First, though, I should explain where it came from. When Holy Terror first came out, I didn’t bother to pick it up; no matter how much I’d admired Miller in the past, and how important most of his work from his early run on Daredevil to Batman Year One and Elektra Assassin had been and still is to me, I had been burned too many times since then, especially by the nadir that was The Dark Knight Strikes Again. Nevertheless, I soon found myself in a bookstore, skimming the new book; and though I didn’t purchase it on the spot, it stayed with me, an unscratchable itch to explore it in more depth (it certainly looked better than DKSA—none of those horrid gradients!—or the recent installments of Sin City). I finally gave in, bought it, and meant to review it—but by that time two things had happened: first, consensus had built up online that it was a disastrous career-ender, and hideously paranoid and anti-Muslim to boot; and secondly, Miller posted his notorious blog post fulminating against the Occupy movement, which brought even more contempt rained down upon him. Honestly, at that point I didn’t care about the book so much that I wanted to take the plunge into these muddy waters, and to brave the comment-shitstorm that would have been sure to ensue.
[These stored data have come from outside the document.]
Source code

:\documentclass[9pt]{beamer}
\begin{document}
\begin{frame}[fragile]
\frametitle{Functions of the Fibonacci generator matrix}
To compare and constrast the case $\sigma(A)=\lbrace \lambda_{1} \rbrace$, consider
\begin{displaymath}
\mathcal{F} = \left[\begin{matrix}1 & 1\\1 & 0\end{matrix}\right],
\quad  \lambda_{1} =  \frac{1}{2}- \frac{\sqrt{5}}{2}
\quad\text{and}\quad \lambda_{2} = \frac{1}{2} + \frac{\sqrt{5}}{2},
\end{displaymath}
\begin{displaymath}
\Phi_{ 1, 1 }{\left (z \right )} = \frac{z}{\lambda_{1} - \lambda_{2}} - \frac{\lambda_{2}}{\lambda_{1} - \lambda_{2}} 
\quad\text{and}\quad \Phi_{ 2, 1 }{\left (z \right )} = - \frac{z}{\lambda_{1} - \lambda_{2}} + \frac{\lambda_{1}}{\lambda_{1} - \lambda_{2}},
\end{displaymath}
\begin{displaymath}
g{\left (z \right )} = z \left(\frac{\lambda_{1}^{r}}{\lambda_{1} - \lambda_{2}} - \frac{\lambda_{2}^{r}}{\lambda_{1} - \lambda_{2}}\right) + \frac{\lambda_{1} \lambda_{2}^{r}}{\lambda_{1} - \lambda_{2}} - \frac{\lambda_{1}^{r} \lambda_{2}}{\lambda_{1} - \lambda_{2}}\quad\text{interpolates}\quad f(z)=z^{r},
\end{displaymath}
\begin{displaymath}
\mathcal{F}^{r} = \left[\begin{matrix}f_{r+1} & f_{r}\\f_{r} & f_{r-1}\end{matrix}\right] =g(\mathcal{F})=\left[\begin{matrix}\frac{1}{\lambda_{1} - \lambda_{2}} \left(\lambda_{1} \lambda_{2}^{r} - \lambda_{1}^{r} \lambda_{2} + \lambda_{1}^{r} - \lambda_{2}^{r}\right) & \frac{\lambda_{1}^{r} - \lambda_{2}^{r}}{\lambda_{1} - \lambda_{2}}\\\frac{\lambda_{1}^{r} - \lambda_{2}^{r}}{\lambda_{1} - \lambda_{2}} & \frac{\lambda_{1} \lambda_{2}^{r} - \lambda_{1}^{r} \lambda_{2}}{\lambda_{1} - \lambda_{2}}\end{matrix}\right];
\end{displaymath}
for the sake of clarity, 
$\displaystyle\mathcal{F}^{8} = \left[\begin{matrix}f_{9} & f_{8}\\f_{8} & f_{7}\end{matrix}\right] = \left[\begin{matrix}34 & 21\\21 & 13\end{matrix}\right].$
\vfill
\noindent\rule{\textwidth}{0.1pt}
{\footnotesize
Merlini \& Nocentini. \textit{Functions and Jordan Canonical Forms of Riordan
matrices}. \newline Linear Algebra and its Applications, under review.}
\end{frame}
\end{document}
So I decided not to review: yet, even after that decision, I found myself turning back to Holy Terror, and in a strange way my fascination with it grew. And then—and then, two more things happened. A strangely belated discussion about it started a couple of weeks ago on the said comixscholars listserv; and Ken Parille posted a review of the book on the Comics Journal website. Ken’s post was the first I had seen that had something both positive and articulate to say about it (though in the end I didn’t quite agree with him), and that managed to see past its (perceived or real) paranoia and xenophobia to address the substance and artistic achievement of the book itself.

When the thread on comixscholars-l started, I first dipped a toe in with the following remark, appended to a commentary on its supposed “Orientalism” (a question to which I return below):

“Holy Terror” … is an utter mess (and politically abominable, I hasten to add, to shore up my bien-pensant credentials) but in a way kind of a fascinating one. I keep meaning to write about it somewhere.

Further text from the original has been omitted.